Their teamwork can’t save the movie from the tone deafness that has been afflicting Spielberg’s work ever since he became a consciously inspirational director, as in his dreadful whimsy about rejuvenation in Twilight Zone—The Movie, and as in The Color Purple and Empire of the Sun. (Offering mystical guidance seems to be his conception of a step toward becoming mature and responsible.) This third film of the Indiana Jones trilogy is virtually a reprise of the first one (Raiders of the Lost Ark). Spielberg and his associate George Lucas, the producer, appear to be retreating to the pulpy sincerity of Raiders as a way of dodging the rocks thrown at the second film (Indiana Jones and the Temple of Doom) for being “horrific.” They’ve taken the Raiders mixture of cliff-hanger and anti-Nazi thriller and religious spectacle even further.

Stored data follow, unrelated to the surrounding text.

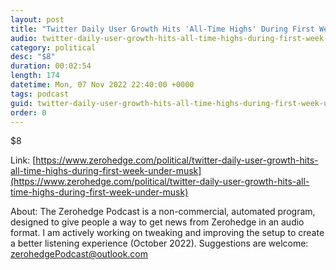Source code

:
 ```yaml
---
layout: post
title: "Twitter Daily User Growth Hits 'All-Time Highs' During First Week Under Musk"
audio: twitter-daily-user-growth-hits-all-time-highs-during-first-week-under-musk-0
category: political
desc: "$8"
duration: 00:02:54
length: 174
datetime: Mon, 07 Nov 2022 22:40:00 +0000
tags: podcast
guid: twitter-daily-user-growth-hits-all-time-highs-during-first-week-under-musk-0
order: 0
---
```

$8

Link: [https://www.zerohedge.com/political/twitter-daily-user-growth-hits-all-time-highs-during-first-week-under-musk](https://www.zerohedge.com/political/twitter-daily-user-growth-hits-all-time-highs-during-first-week-under-musk)

About: The Zerohedge Podcast is a non-commercial, automated program, designed to give people a way to get news from Zerohedge in an audio format.  I am actively working on tweaking and improving the setup to create a better listening experience (October 2022).  Suggestions are welcome: [zerohedgePodcast@outlook.com](mailto:zerohedgePodcast@outlook.com)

Now the Nazis are after the Holy Grail—the cup that Jesus drank from at the Last Supper, which was used to catch the blood that spilled from the spear wound in His side. In the film’s theology (which is murky at best), the Grail heals mortal injuries and confers eternal life on anyone who drinks from it. (This is a rejuvenation whimsy, too.) And the script by Jeffrey Boam, based on a story devised by Lucas and Menno Meyjes, shows us that Indy and his father, in their search for the Grail, find each other. Their search is also a search for the divine in all of us, and John Williams’ grandiose score tips us when the searchers are getting hot.

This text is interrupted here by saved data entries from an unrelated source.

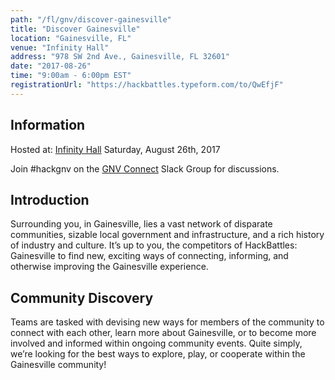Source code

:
 ```yaml
---
path: "/fl/gnv/discover-gainesville"
title: "Discover Gainesville"
location: "Gainesville, FL"
venue: "Infinity Hall"
address: "978 SW 2nd Ave., Gainesville, FL 32601"
date: "2017-08-26"
time: "9:00am - 6:00pm EST"
registrationUrl: "https://hackbattles.typeform.com/to/QwEfjF"
---
```


## Information
Hosted at: [Infinity Hall](https://www.google.com/maps/place/University+of+Florida:+Infinity+Hall/@29.6504469,-82.3349001,15z/data=!4m5!3m4!1s0x0:0x779e93744482a185!8m2!3d29.6504469!4d-82.3349001?sa=X&ved=0ahUKEwiY6eGLv8XVAhVC72MKHRS6AZ4Q_BIIgQEwCg)
Saturday, August 26th, 2017

Join #hackgnv on the [GNV Connect](https://gnvconnect.com/) Slack Group for discussions.

## Introduction
Surrounding you, in Gainesville, lies a vast network of disparate communities, sizable local government and infrastructure, and a rich history of industry and culture. It’s up to you, the competitors of HackBattles: Gainesville to find new, exciting ways of connecting, informing, and otherwise improving the Gainesville experience.

## Community Discovery
Teams are tasked with devising new ways for members of the community to connect with each other, learn more about Gainesville, or to become more involved and informed within ongoing community events. Quite simply, we’re looking for the best ways to explore, play, or cooperate within the Gainesville community!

For a while in the twenties and thirties, art was talked about as a substitute for religion; now B movies are a substitute for religion. (The pulp adventure is the Grail. Connecting with your dad is the Grail.) And Spielberg hokes up his B movie by using the Connery-Ford teamwork for “heart.” (He’s trying to put back the heart he literally took out in Temple of Doom.)

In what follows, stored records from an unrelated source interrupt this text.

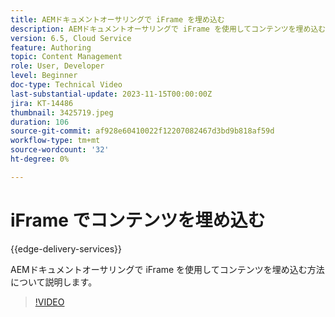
 ```yaml
---
title: AEMドキュメントオーサリングで iFrame を埋め込む
description: AEMドキュメントオーサリングで iFrame を使用してコンテンツを埋め込む方法について説明します。
version: 6.5, Cloud Service
feature: Authoring
topic: Content Management
role: User, Developer
level: Beginner
doc-type: Technical Video
last-substantial-update: 2023-11-15T00:00:00Z
jira: KT-14486
thumbnail: 3425719.jpeg
duration: 106
source-git-commit: af928e60410022f12207082467d3bd9b818af59d
workflow-type: tm+mt
source-wordcount: '32'
ht-degree: 0%

---
```



# iFrame でコンテンツを埋め込む

{{edge-delivery-services}}

AEMドキュメントオーサリングで iFrame を使用してコンテンツを埋め込む方法について説明します。

>[!VIDEO](https://video.tv.adobe.com/v/3425719/?learn=on)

Spielberg wants us to feel the two men’s yearning for the father-son relationship they’ve never had. And to bring them together he invokes pop Christian symbolism without any apparent awareness that this may be offensive to those of other faiths or of no faith—probably to some Christians, too. Isn’t it offensive to him? During a miracle scene, when Denholm Elliott (as the museum curator who is Indy’s superior) crosses himself, it’s like a hiccup of old M-G-M.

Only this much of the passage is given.